Anyway, I see films as fictions and make them like fictions and therefore linguistic “difficulty” is a concern. The Elizabethans were difficult. Joyce was difficult. In this company, the densest-woven screenplays of all time are “easy” texts. Cinema is a mass medium. It should be somewhat “easier” than literature. It also encourages political message-mongering. But politics and art traditionally degrade each other’s quality when forced to share a heart. Except perhaps when an artist remembers that to make art at all is already a potent political act.

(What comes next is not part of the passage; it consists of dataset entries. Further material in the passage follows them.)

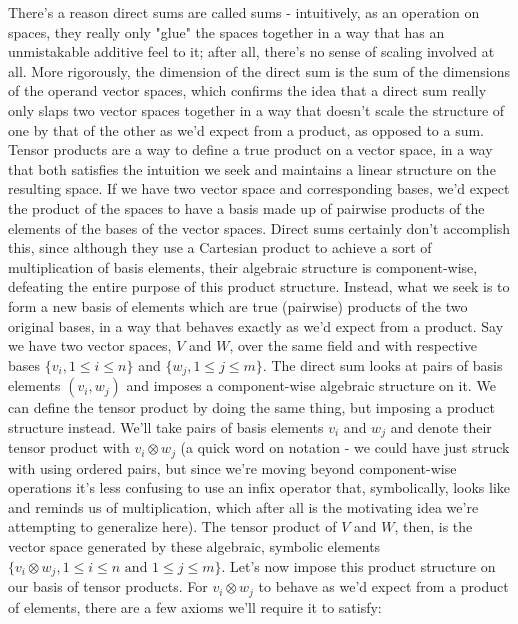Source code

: \documentclass{article}
\newcommand{\nn}{\leavevmode \newline \newline}
\begin{document}
There's a reason direct sums are called sums - intuitively, as an operation on spaces, they really only "glue" the spaces together in a way that has an unmistakable additive feel to it; after all, there's no sense of scaling involved at all. More rigorously, the dimension of the direct sum is the sum of the dimensions of the operand vector spaces, which confirms the idea that a direct sum really only slaps two vector spaces together in a way that doesn't scale the structure of one by that of the other as we'd expect from a product, as opposed to a sum. Tensor products are a way to define a true product on a vector space, in a way that both satisfies the intuition we seek and maintains a linear structure on the resulting space. If we have two vector space and corresponding bases, we'd expect the product of the spaces to have a basis made up of pairwise products of the elements of the bases of the vector spaces. Direct sums certainly don't accomplish this, since although they use a Cartesian product to achieve a sort of multiplication of basis elements, their algebraic structure is component-wise, defeating the entire purpose of this product structure. Instead, what we seek is to form a new basis of elements which are true (pairwise) products of the two original bases, in a way that behaves exactly as we'd expect from a product.
\nn
Say we have two vector spaces, $ V $ and $ W $, over the same field and with respective bases $ \{ v_i, 1 \leq i \leq n \} $ and $ \{ w_j, 1 \leq j \leq m \} $. The direct sum looks at pairs of basis elements $ (v_i, w_j) $ and imposes a component-wise algebraic structure on it. We can define the tensor product by doing the same thing, but imposing a product structure instead. We'll take pairs of basis elements $ v_i $ and $ w_j $ and denote their tensor product with $ v_i \otimes w_j $ (a quick word on notation - we could have just struck with using ordered pairs, but since we're moving beyond component-wise operations it's less confusing to use an infix operator that, symbolically, looks like and reminds us of multiplication, which after all is the motivating idea we're attempting to generalize here). The tensor product of $ V $ and $ W $, then, is the vector space generated by these algebraic, symbolic elements $ \{ v_i \otimes w_j, 1 \leq i \leq n \text{ and } 1 \leq j \leq m \} $. Let's now impose this product structure on our basis of tensor products. For $ v_i \otimes w_j $ to behave as we'd expect from a product of elements, there are a few axioms we'll require it to satisfy:
\end{document}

Which brings us to our present chaos, in which, if it is possible to be heard above the cacophony, I’d like to say something to screenwriters, directors, novelists, playwrights, poets:
Art, fictional narrative especially, finds itself grazing in fallow terrain when the utterly preposterous replaces mundane reality. What are the meanings and purposes of fiction when mere reportage is less plausible, more sensational, than fiction? There is, however, one encouraging development: Trump, with his particular syntax and vocabulary, has rendered absurd, even obscene, for the foreseeable future, any claim that linguistic or thematic difficulty is at all complicit with power and elitism. Art’s function has long been resistance to dominant modes and accepted standards. In Trump’s moment, perhaps art’s most meaningful avenues of resistance are complexity and anti-anti-intellectualism (not to be confused with simple intellectualism). A complete, complex sentence, full of willful nuance and allusion to older art, informed by genuine science and/or history, is the polar opposite of the Trumpian fragment, and thus, for the moment, the opposite of complicity with power.
That’s a long way of saying: I’d like to see (and make) more difficult films (and books).
(Editor’s Note: This post has been amended to note the film’s title change from A Critically Endangered Species to Maya Dardel.)